The horse is reflecting on the notion of private property and is talking about how, as a horse, he’s an object, he’s a commodity, he has an owner. He has no autonomy. This concept of private property and the notion of commodities and commodity fetishism and ownership and capitalism is really unraveled by Tolstoy in this story simply by having the POV of a horse rather than the owner of the horse and present to us the notion of private property and ownership as really odd. The horse just can’t grapple with the fact of how on earth could I be this object, this commodity that’s owned?

[00:22:49] Jasper: Yes. I like that. That struck out to me too how the horse is reflecting.

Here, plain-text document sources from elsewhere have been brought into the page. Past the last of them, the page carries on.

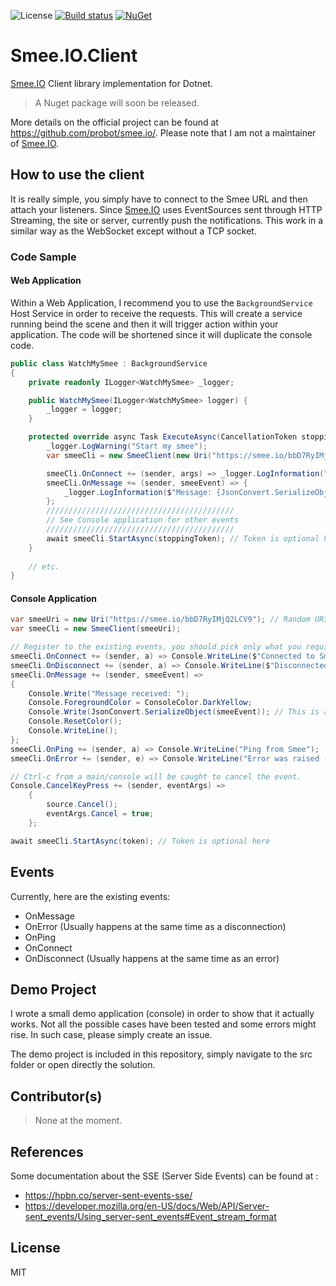 ![License](https://img.shields.io/github/license/Nordes/Smee.IO.Client.svg)
[![Build status](https://ci.appveyor.com/api/projects/status/m63s6b2188b20bkc/branch/master?svg=true)](https://ci.appveyor.com/project/Nordes/Smee.IO.Client/branch/master)
[![NuGet](https://img.shields.io/nuget/v/Smee.IO.Client.svg)](https://www.nuget.org/packages/Smee.IO.Client/)

# Smee.IO.Client
[Smee.IO](https://smee.io/) Client library implementation for Dotnet. 

> A Nuget package will soon be released.

More details on the official project can be found at https://github.com/probot/smee.io/. Please note that I am not a maintainer of [Smee.IO](https://smee.io).

## How to use the client
It is really simple, you simply have to connect to the Smee URL and then attach your listeners. Since [Smee.IO](https://smee.io) uses EventSources sent through HTTP Streaming, the site or server, currently push the notifications. This work in a similar way as the WebSocket except without a TCP socket.

### Code Sample 

#### Web Application
Within a Web Application, I recommend you to use the `BackgroundService` Host Service in order to receive the requests. This will create a service running beind the scene and then it will trigger action within your application. The code will be shortened since it will duplicate the console code.

```csharp
public class WatchMySmee : BackgroundService
{
    private readonly ILogger<WatchMySmee> _logger;

    public WatchMySmee(ILogger<WatchMySmee> logger) {
        _logger = logger;
    }

    protected override async Task ExecuteAsync(CancellationToken stoppingToken) {
        _logger.LogWarning("Start my smee");
        var smeeCli = new SmeeClient(new Uri("https://smee.io/bbD7RyIMjQ2LCV9"));

        smeeCli.OnConnect += (sender, args) => _logger.LogInformation("Connected to SMEE.io");
        smeeCli.OnMessage += (sender, smeeEvent) => {
            _logger.LogInformation($"Message: {JsonConvert.SerializeObject(smeeEvent)}")
        };
        //////////////////////////////////////////
        // See Console application for other events
        //////////////////////////////////////////
        await smeeCli.StartAsync(stoppingToken); // Token is optional here
    }
    
    // etc.
}
```

#### Console Application
```csharp
var smeeUri = new Uri("https://smee.io/bbD7RyIMjQ2LCV9"); // Random URI
var smeeCli = new SmeeClient(smeeUri);

// Register to the existing events, you should pick only what you require.
smeeCli.OnConnect += (sender, a) => Console.WriteLine($"Connected to Smee.io ({smeeUri})");
smeeCli.OnDisconnect += (sender, a) => Console.WriteLine($"Disconnected from Smee.io ({smeeUri})");
smeeCli.OnMessage += (sender, smeeEvent) =>
{
    Console.Write("Message received: ");
    Console.ForegroundColor = ConsoleColor.DarkYellow;
    Console.Write(JsonConvert.SerializeObject(smeeEvent)); // This is a typed object.
    Console.ResetColor();
    Console.WriteLine();
};
smeeCli.OnPing += (sender, a) => Console.WriteLine("Ping from Smee");
smeeCli.OnError += (sender, e) => Console.WriteLine("Error was raised (Disconnect/Anything else: " + e.Message);

// Ctrl-c from a main/console will be caught to cancel the event.
Console.CancelKeyPress += (sender, eventArgs) =>
    {
        source.Cancel();
        eventArgs.Cancel = true;
    };

await smeeCli.StartAsync(token); // Token is optional here
```

## Events
Currently, here are the existing events:

- OnMessage
- OnError (Usually happens at the same time as a disconnection)
- OnPing
- OnConnect
- OnDisconnect (Usually happens at the same time as an error)

## Demo Project
I wrote a small demo application (console) in order to show that it actually works. Not all the possible cases have been tested and some errors might rise. In such case, please simply create an issue.

The demo project is included in this repository, simply navigate to the src folder or open directly the solution.

## Contributor(s)
> None at the moment.

## References
Some documentation about the SSE (Server Side Events) can be found at : 
 
* https://hpbn.co/server-sent-events-sse/
* https://developer.mozilla.org/en-US/docs/Web/API/Server-sent_events/Using_server-sent_events#Event_stream_format

## License
MIT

There are these veterinarians and trainers who treat me very nicely and are the people I spend my days with, but they’re not, according to this human concept of private property, my owners. My owner might be somebody who I only see once a year and he treats me horribly. Tolstoy concludes that story by say the horse reflecting, obviously, the civilization of horses is at a more evolved and higher level than that of humans because we don’t believe in such ridiculous concepts as private property.

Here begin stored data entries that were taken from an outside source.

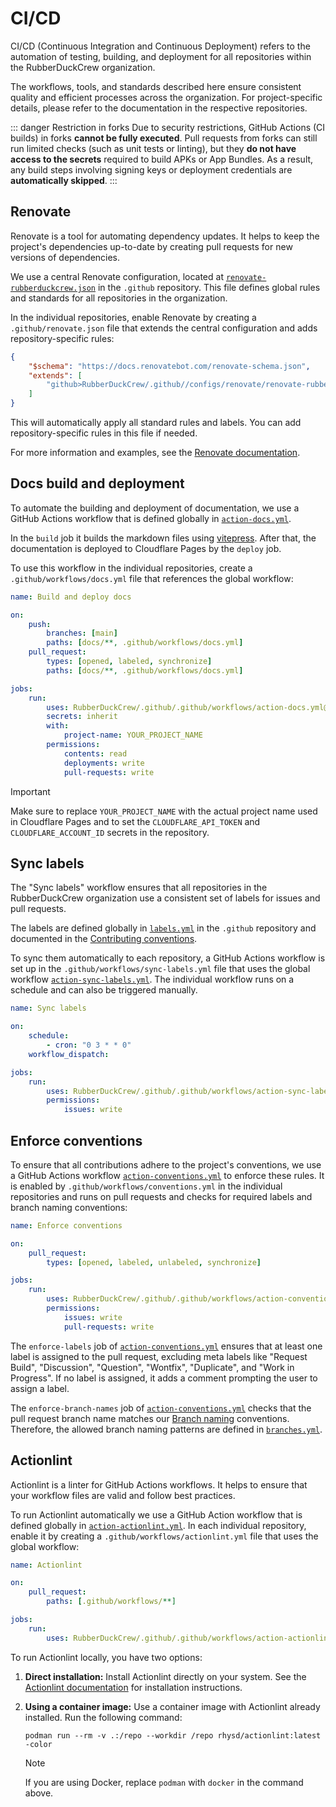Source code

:# CI/CD

CI/CD (Continuous Integration and Continuous Deployment) refers to the automation of testing, building, and deployment for all repositories within the RubberDuckCrew organization.

The workflows, tools, and standards described here ensure consistent quality and efficient processes across the organization. For project-specific details, please refer to the documentation in the respective repositories.

::: danger Restriction in forks
Due to security restrictions, GitHub Actions (CI builds) in forks **cannot be fully executed**.
Pull requests from forks can still run limited checks (such as unit tests or linting), but they **do not have access to the secrets** required to build APKs or App Bundles.
As a result, any build steps involving signing keys or deployment credentials are **automatically skipped**.
:::

## Renovate

Renovate is a tool for automating dependency updates. It helps to keep the project's dependencies up-to-date by creating pull requests for new versions of dependencies.

We use a central Renovate configuration, located at [`renovate-rubberduckcrew.json`](https://github.com/RubberDuckCrew/.github/blob/main/configs/renovate/renovate-rubberduckcrew.json) in the `.github` repository. This file defines global rules and standards for all repositories in the organization.

In the individual repositories, enable Renovate by creating a `.github/renovate.json` file that extends the central configuration and adds repository-specific rules:

```json
{
    "$schema": "https://docs.renovatebot.com/renovate-schema.json",
    "extends": [
        "github>RubberDuckCrew/.github//configs/renovate/renovate-rubberduckcrew.json"
    ]
}
```

This will automatically apply all standard rules and labels. You can add repository-specific rules in this file if needed.

For more information and examples, see the [Renovate documentation](https://docs.renovatebot.com/).

## Docs build and deployment

To automate the building and deployment of documentation, we use a GitHub Actions workflow that is defined globally in [`action-docs.yml`](https://github.com/RubberDuckCrew/.github/blob/main/.github/workflows/action-docs.yml).

In the `build` job it builds the markdown files using [vitepress](https://vitepress.dev/). After that, the documentation is deployed to Cloudflare Pages by the `deploy` job.

To use this workflow in the individual repositories, create a `.github/workflows/docs.yml` file that references the global workflow:

```yml
name: Build and deploy docs

on:
    push:
        branches: [main]
        paths: [docs/**, .github/workflows/docs.yml]
    pull_request:
        types: [opened, labeled, synchronize]
        paths: [docs/**, .github/workflows/docs.yml]

jobs:
    run:
        uses: RubberDuckCrew/.github/.github/workflows/action-docs.yml@main
        secrets: inherit
        with:
            project-name: YOUR_PROJECT_NAME
        permissions:
            contents: read
            deployments: write
            pull-requests: write
```

> [!IMPORTANT]
> Make sure to replace `YOUR_PROJECT_NAME` with the actual project name used in Cloudflare Pages and to set the `CLOUDFLARE_API_TOKEN` and `CLOUDFLARE_ACCOUNT_ID` secrets in the repository.

## Sync labels

The "Sync labels" workflow ensures that all repositories in the RubberDuckCrew organization use a consistent set of labels for issues and pull requests.

The labels are defined globally in [`labels.yml`](https://github.com/RubberDuckCrew/.github/blob/main/configs/conventions/labels.yml) in the `.github` repository and documented in the [Contributing conventions](/contributing/conventions#labels).

To sync them automatically to each repository, a GitHub Actions workflow is set up in the `.github/workflows/sync-labels.yml` file that uses the global workflow [`action-sync-labels.yml`](https://github.com/RubberDuckCrew/.github/blob/main/.github/workflows/action-sync-labels.yml). The individual workflow runs on a schedule and can also be triggered manually.

```yml
name: Sync labels

on:
    schedule:
        - cron: "0 3 * * 0"
    workflow_dispatch:

jobs:
    run:
        uses: RubberDuckCrew/.github/.github/workflows/action-sync-labels.yml@main
        permissions:
            issues: write
```

## Enforce conventions

To ensure that all contributions adhere to the project's conventions, we use a GitHub Actions workflow [`action-conventions.yml`](https://github.com/RubberDuckCrew/.github/blob/main/.github/workflows/action-conventions.yml) to enforce these rules. It is enabled by `.github/workflows/conventions.yml` in the individual repositories and runs on pull requests and checks for required labels and branch naming conventions:

```yml
name: Enforce conventions

on:
    pull_request:
        types: [opened, labeled, unlabeled, synchronize]

jobs:
    run:
        uses: RubberDuckCrew/.github/.github/workflows/action-conventions.yml@main
        permissions:
            issues: write
            pull-requests: write
```

The `enforce-labels` job of [`action-conventions.yml`](https://github.com/RubberDuckCrew/.github/blob/main/.github/workflows/action-conventions.yml) ensures that at least one label is assigned to the pull request, excluding meta labels like "Request Build", "Discussion", "Question", "Wontfix", "Duplicate", and "Work in Progress". If no label is assigned, it adds a comment prompting the user to assign a label.

The `enforce-branch-names` job of [`action-conventions.yml`](https://github.com/RubberDuckCrew/.github/blob/main/.github/workflows/action-conventions.yml) checks that the pull request branch name matches our [Branch naming](/contributing/conventions#branch-naming) conventions. Therefore, the allowed branch naming patterns are defined in [`branches.yml`](https://github.com/RubberDuckCrew/.github/blob/main/configs/conventions/branches.yml).

## Actionlint

Actionlint is a linter for GitHub Actions workflows. It helps to ensure that your workflow files are valid and follow best practices.

To run Actionlint automatically we use a GitHub Action workflow that is defined globally in [`action-actionlint.yml`](https://github.com/RubberDuckCrew/.github/blob/main/.github/workflows/action-actionlint.yml). In each individual repository, enable it by creating a `.github/workflows/actionlint.yml` file that uses the global workflow:

```yml
name: Actionlint

on:
    pull_request:
        paths: [.github/workflows/**]

jobs:
    run:
        uses: RubberDuckCrew/.github/.github/workflows/action-actionlint.yml@main
```

To run Actionlint locally, you have two options:

1. **Direct installation:** Install Actionlint directly on your system. See the [Actionlint documentation](https://github.com/rhysd/actionlint/blob/v1.7.7/docs/install.md) for installation instructions.

2. **Using a container image:** Use a container image with Actionlint already installed. Run the following command:

    ```shell
    podman run --rm -v .:/repo --workdir /repo rhysd/actionlint:latest -color
    ```

    > [!NOTE]
    > If you are using Docker, replace `podman` with `docker` in the command above.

[00:23:25] Alistair: Yes. He absolutely turns all these concepts that we take for granted on their head. Tony Morrison in her novel Beloved is one I’ve used recently as an example of a writer enacting defamiliarization. In terms of then her use of defamiliarization specifically and how it relates to the connection between writing and social justice, Shklovsky is really clear that the function of defamiliarization is for the writer to both present to the reader things anew, so the layers of mystification we have in front of our eyes about certain things we might take for granted is stripped away, and also for us to be witnesses, to be watchers.

He has that beautiful passage from Tolstoy’s diary where he mentions this idea that if no one is watching something that occurs, it could be as if it never happened. Clearly, I think Morrison in Beloved in her unique way was really writing and defamiliarizing, imparting multiple techniques, really, I think, working on many levels to present to the reader the horrors of slavery as if we’re encountering them for the first time and as if we’re somehow encountering them both as insiders and outsiders.

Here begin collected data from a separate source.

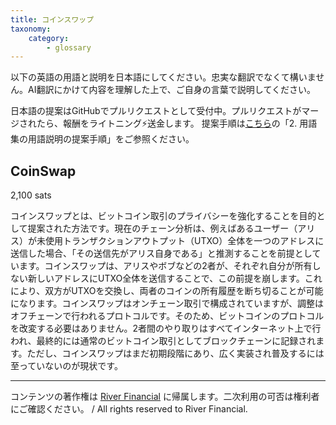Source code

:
 ```yaml
---
title: コインスワップ
taxonomy:
    category:
        - glossary
---
```


以下の英語の用語と説明を日本語にしてください。忠実な翻訳でなくて構いません。AI翻訳にかけて内容を理解した上で、ご自身の言葉で説明してください。

日本語の提案はGitHubでプルリクエストとして受付中。プルリクエストがマージされたら、報酬をライトニング⚡️送金します。
提案手順は[こちら](https://github.com/lostinbitcoin/categories/wiki)の「2. 用語集の用語説明の提案手順」をご参照ください。

## CoinSwap
2,100 sats

コインスワップとは、ビットコイン取引のプライバシーを強化することを目的として提案された方法です。現在のチェーン分析は、例えばあるユーザー（アリス）が未使用トランザクションアウトプット（UTXO）全体を一つのアドレスに送信した場合、「その送信先がアリス自身である」と推測することを前提としています。コインスワップは、アリスやボブなどの2者が、それぞれ自分が所有しない新しいアドレスにUTXO全体を送信することで、この前提を崩します。これにより、双方がUTXOを交換し、両者のコインの所有履歴を断ち切ることが可能になります。コインスワップはオンチェーン取引で構成されていますが、調整はオフチェーンで行われるプロトコルです。そのため、ビットコインのプロトコルを改変する必要はありません。2者間のやり取りはすべてインターネット上で行われ、最終的には通常のビットコイン取引としてブロックチェーンに記録されます。ただし、コインスワップはまだ初期段階にあり、広く実装され普及するには至っていないのが現状です。

---
コンテンツの著作権は [River Financial](https://river.com/) に帰属します。二次利用の可否は権利者にご確認ください。 / All rights reserved to River Financial.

I don’t have that passage in front of me right now, but what I would say Morrison does is that she just tackles language at such a heightened level, beloved. Every sentence is operating at this level that’s almost like electricity. It’s really, really heightened. She shifts dynamics all the time and moves between a more objective way of describing things then to a much more sensuous way. She moves back and forth with between horror and beauty in a way that’s really complicated. It’s very dazzling. I think it’s just constantly forcing the reader to relate to the horror she’s describing in this very material and corporeal and profoundly bodied way. She’s so much about writing the body and writing the black body, writing the female body.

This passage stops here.